What is Staking? A Definition and More.
Locking tokens to support the utility of protocol or network and be rewarded for it over time.
Some of the earliest staking contracts were related to Layer 1 networks (i.e. blockchain networks that form the basis for transactions and other functions such as smart contracts). Networks that use a Proof of Stake consensus type (instead of e.g. Proof of Work) rely on the Nodes (essentially computers that host a copy of the blockchain and software to manage the creation of new transaction blocks) to stake enough of their native blockchain token to create a disincentive for them to fake transactions or otherwise interfere with the proper running of the network in a decentralized way. By ‘proving their stake’ these nodes can be relied upon to support the utility of the network.
The application of staking can be used for many other use cases other than supporting a Layer 1 network, as we will discuss in the case of how idexo uses it in a moment and how other projects can use it by leveraging the idexo SDK and API.

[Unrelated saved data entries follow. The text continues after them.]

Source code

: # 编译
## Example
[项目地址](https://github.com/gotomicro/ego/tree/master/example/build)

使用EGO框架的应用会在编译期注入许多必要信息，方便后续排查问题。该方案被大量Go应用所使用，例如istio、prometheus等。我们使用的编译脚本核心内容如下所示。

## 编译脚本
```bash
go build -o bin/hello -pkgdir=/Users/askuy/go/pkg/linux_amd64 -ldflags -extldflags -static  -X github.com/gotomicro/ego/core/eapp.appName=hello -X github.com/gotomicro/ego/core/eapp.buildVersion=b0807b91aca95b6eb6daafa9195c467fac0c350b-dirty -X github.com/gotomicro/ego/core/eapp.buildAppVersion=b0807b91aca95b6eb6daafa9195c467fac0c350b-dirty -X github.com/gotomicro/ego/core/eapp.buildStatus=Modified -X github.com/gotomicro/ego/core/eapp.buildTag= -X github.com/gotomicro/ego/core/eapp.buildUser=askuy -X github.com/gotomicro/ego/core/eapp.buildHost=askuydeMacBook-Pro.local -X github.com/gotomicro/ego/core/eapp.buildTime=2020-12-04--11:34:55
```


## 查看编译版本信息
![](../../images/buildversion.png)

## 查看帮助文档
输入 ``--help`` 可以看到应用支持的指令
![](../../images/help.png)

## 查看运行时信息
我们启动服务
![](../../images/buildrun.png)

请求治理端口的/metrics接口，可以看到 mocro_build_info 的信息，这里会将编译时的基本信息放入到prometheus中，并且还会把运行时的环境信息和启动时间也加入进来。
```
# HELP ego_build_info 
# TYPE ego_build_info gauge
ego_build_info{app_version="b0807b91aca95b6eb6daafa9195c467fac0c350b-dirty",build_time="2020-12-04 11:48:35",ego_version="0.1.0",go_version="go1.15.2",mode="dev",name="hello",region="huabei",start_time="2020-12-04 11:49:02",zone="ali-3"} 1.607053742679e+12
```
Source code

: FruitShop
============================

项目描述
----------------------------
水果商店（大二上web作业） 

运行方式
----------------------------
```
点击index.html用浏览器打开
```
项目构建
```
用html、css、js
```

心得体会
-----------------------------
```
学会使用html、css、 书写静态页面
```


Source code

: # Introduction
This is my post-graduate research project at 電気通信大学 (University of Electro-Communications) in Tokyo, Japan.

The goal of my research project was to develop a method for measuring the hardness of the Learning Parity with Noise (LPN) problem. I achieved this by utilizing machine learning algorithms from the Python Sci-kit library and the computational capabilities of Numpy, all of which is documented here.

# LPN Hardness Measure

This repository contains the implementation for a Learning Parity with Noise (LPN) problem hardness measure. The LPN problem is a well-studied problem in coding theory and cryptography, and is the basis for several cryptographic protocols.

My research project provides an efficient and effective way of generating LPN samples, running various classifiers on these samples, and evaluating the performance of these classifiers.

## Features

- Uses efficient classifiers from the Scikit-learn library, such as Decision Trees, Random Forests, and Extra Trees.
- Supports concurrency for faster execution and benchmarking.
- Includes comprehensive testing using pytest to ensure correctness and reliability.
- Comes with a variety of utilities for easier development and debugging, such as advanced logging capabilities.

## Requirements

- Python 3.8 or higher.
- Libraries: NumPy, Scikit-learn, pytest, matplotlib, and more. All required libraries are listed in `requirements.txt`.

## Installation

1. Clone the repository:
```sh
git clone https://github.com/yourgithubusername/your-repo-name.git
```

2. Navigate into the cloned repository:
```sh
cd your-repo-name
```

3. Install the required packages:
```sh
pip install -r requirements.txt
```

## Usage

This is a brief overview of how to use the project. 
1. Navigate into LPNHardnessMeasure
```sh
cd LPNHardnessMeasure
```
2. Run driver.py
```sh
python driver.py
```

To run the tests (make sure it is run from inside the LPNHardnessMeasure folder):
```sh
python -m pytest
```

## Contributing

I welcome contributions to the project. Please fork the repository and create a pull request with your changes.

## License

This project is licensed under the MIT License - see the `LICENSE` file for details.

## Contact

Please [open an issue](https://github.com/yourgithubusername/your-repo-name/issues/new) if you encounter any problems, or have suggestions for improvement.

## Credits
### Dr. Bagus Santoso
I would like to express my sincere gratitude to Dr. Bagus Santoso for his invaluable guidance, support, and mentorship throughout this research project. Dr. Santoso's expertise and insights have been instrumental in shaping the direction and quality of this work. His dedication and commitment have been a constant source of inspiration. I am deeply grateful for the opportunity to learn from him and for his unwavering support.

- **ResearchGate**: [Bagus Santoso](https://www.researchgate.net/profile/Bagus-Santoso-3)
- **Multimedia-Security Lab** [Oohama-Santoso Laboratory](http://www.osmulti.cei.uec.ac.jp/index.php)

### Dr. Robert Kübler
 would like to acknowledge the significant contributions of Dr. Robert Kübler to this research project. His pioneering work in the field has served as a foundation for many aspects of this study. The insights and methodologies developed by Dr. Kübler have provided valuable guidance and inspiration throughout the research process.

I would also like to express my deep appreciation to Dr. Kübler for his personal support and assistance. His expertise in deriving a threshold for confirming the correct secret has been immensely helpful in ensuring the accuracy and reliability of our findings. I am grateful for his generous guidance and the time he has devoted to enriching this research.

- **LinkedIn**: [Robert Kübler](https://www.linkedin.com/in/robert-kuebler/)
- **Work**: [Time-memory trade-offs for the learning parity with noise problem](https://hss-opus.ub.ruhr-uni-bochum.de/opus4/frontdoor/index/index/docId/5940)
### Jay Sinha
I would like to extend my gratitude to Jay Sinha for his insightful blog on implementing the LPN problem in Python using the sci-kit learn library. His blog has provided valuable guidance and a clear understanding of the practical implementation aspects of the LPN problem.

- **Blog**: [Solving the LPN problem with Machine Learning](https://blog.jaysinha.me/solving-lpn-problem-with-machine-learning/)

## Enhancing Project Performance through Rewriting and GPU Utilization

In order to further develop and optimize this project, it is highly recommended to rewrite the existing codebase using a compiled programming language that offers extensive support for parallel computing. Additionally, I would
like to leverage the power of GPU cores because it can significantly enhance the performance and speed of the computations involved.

First, it’s useful to think about stake in terms of how investing time and other resources into a venture can validate one’s ‘stake’ in a project and thus value one’s input higher than someone who hadn’t invested any time or resources.
In the case of idexo we start with a general staking pool, called the Idexo General Staking Pool (IGSP). Staking there is like a vote of confidence in the general direction the project is taking. When you stake, you receive an NFT that represents your stake, and that accrues rewards and that can be used to access other utilities such as voting and verification to receive other benefits. Those NFTs can also be traded directly rather than having to withdraw stake and rewards to trade those. As the idexo project has products that it sells that generate fees, rewards are added to the pool and distributed primarily as $USDC, which is one of the fairly unique features of the IGSP and other idexo staking pools (i.e. stake $IDO and receive $USDC).
In a follow-on post we’ll discuss how you can use the Stake NFTs generated by pools like IGSP and NMPP and the ability to restrict voting to holders, as a lightweight precursor to setting up a Decentralized Autonomous Organization (DAO).
In addition to the general pool, idexo enables the creation of Directional Pools that allow idexo users to promote and stake specific product directions and/or whole new projects they feel would be better delivered. If these directions do better than the general direction, they get better rewarded than they would in the general. The opposite can also be true.
The aim is that these incentive and stake-based voting systems over time will support the creation of many new product features and whole new projects in an increasingly decentralized way.
So how can you go about staking? Here is a basic workflow:
- Acquire the tokens you want to stake. In the case of idexo, this means acquiring it either at Ascendex or on SpiritSwap.
- Use an interface that facilitates staking. Idexo has a Staking UI for this purpose.
- View and claim rewards. With idexo this is done in the same UI where you stake.
- Use your stake to access other functionality. When you stake with idexo for instance you receive an NFT that can be used for other things such as voting and soon accessing free products and discounts within the Idexo SaaS app.
That’s it for a definition of staking and some examples of its application. Hopefully you found this a helpful way to understand staking and how you can use it, either as a staker and/or in your own projects.